Record Profits from a Different Strategy
Interestingly, Japanese automakers have benefited from being slow to adopt EVs. Toyota, for example, has reported record profits thanks to its focus on hybrid and ICE vehicles. In FY2024, Toyota achieved a net income of ¥4.944 trillion ($34.1 billion), largely driven by strong sales of hybrids and traditional vehicles, even as the global shift towards EVs gained momentum. This hybrid-first strategy has provided a financial cushion, allowing Toyota to invest heavily in future technologies while maintaining robust profitability (Toyota USA Newsroom) (Autoline).
A Silver Lining?
Despite the doom and gloom, some industry experts maintain a cautiously optimistic outlook. The demand for EVs is expected to rebound as supply chain issues are resolved and governments push for greener technologies.

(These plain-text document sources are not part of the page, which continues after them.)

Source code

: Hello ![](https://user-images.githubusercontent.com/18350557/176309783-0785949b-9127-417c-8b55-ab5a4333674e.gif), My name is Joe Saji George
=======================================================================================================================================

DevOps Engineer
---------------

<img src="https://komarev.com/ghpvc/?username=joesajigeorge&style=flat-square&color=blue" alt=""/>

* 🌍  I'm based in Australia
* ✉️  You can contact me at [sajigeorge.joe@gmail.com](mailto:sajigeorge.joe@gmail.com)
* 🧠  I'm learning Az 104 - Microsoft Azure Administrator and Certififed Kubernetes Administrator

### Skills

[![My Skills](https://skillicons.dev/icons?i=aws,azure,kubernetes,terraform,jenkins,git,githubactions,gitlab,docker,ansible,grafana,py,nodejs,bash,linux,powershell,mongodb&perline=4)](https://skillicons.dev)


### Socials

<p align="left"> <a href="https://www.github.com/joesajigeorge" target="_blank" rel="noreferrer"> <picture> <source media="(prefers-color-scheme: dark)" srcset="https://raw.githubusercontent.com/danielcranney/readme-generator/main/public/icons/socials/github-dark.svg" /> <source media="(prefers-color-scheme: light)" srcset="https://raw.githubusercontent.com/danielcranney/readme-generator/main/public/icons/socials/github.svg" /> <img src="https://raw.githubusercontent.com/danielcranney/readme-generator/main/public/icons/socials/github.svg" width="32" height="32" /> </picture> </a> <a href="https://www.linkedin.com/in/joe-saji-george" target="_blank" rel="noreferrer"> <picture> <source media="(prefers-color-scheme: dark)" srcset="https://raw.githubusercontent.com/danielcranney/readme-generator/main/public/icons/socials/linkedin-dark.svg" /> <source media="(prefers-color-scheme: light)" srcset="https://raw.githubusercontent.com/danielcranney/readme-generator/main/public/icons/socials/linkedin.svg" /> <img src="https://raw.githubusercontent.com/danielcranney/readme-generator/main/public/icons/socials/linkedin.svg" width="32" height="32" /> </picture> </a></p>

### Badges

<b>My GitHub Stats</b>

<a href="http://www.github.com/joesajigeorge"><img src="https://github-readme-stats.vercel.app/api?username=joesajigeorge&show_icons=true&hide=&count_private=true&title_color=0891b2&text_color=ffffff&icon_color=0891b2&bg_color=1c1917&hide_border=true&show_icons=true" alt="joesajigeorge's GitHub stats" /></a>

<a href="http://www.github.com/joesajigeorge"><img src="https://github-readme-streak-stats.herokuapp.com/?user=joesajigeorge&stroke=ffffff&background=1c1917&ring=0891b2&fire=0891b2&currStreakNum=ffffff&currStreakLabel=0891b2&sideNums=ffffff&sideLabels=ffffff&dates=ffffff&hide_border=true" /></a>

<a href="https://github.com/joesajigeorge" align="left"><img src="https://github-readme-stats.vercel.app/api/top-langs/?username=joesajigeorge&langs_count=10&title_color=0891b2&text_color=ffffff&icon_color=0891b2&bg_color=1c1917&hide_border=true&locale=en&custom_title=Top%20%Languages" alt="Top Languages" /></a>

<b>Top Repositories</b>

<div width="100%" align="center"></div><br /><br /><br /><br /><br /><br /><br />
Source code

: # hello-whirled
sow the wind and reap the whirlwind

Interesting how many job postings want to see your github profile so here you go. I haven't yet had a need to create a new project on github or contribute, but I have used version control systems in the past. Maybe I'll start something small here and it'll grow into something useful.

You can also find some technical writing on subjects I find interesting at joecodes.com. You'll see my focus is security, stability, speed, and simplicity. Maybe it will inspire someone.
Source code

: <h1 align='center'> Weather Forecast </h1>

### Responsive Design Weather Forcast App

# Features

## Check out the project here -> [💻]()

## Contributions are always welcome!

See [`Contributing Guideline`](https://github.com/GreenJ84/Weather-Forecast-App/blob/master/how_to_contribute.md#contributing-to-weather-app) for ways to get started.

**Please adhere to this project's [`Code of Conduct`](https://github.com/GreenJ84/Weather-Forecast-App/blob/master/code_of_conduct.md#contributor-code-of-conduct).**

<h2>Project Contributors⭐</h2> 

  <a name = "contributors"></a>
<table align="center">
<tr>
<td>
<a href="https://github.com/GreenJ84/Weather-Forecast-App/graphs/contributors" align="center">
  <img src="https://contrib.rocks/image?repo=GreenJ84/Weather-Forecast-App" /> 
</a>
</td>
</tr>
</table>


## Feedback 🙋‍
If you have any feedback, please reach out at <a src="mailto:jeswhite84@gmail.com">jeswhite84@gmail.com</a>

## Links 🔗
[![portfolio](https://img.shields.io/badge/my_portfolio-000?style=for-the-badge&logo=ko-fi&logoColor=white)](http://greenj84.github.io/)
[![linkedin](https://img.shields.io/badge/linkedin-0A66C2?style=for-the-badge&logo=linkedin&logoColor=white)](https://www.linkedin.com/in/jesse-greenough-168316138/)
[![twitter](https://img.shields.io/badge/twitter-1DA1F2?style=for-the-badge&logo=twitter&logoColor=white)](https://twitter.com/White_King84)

For instance, the Japanese government plans to increase the number of charging stations from 30,000 to 150,000 by 2030, which could bolster long-term EV adoption.
Automakers are also shifting towards internalizing battery production to reduce dependency on external suppliers. Tesla and Toyota are leading this charge, with significant investments in in-house battery production. Strategic alliances are becoming vital, with companies like AESC expanding partnerships beyond Nissan to include Renault, BMW, and Honda.
Conclusion
Japan’s automakers have been slow to adapt to the rapidly changing EV market, but strategic moves and government support are paving the way for a potential comeback. Leveraging subsidies, expanding production capabilities, and forming strategic alliances are key to regaining a competitive edge in the global EV market. However, the next few years will be critical as they navigate the challenges of an oversupplied market and fluctuating demand.
The stakes are higher than ever. It’s not just about ramping up production; it’s about ensuring there’s a market ready and willing to embrace these electric vehicles amidst a turbulent and highly competitive landscape. The resilience of Japanese automakers in the hybrid and ICE sectors has bought them time, but the clock is ticking as the global EV market evolves
I am very surprised that you did not at all mention by far the most interesting part of Honda's EV strategy.......Sony Honda Mobility. This is a JV that increasingly looks next generation, and like they have something special on their hands if they market and sell it well. Aside from anything else.....it has the potential to totally reinvent Sony as a mobility technology company and see them get a big second act. And since we now know that Honda's new EVs (O series) and the Sony EV (Afeela) will share the platform its clear that Honda is going to lean heavily on Sony's tech prowess.
Thanks for the comment, and sorry for the late reply! I've actually done some reading on Nissan Sakura after reading your comment and wow, apparently Nissan's leadership was also shocked by the popularity of the car, so they might finally put some more money on the cheap EV segment, something they dominated in the Leaf era. Toyota has for the longest time been saying that they wouldn't enter the EV market seriously until solid state batteries became viable. Maybe they're still waiting for that, but then I think 2027-28 is a bit optimistic. I think we'll see incremental incremental innovations until then, but nothing major until 5-10 years from now, especially when it comes to mass market products. So, if you want an EV in the coming years, buying a used Tesla now or in 2 years will likely give you a similar range, price and experience.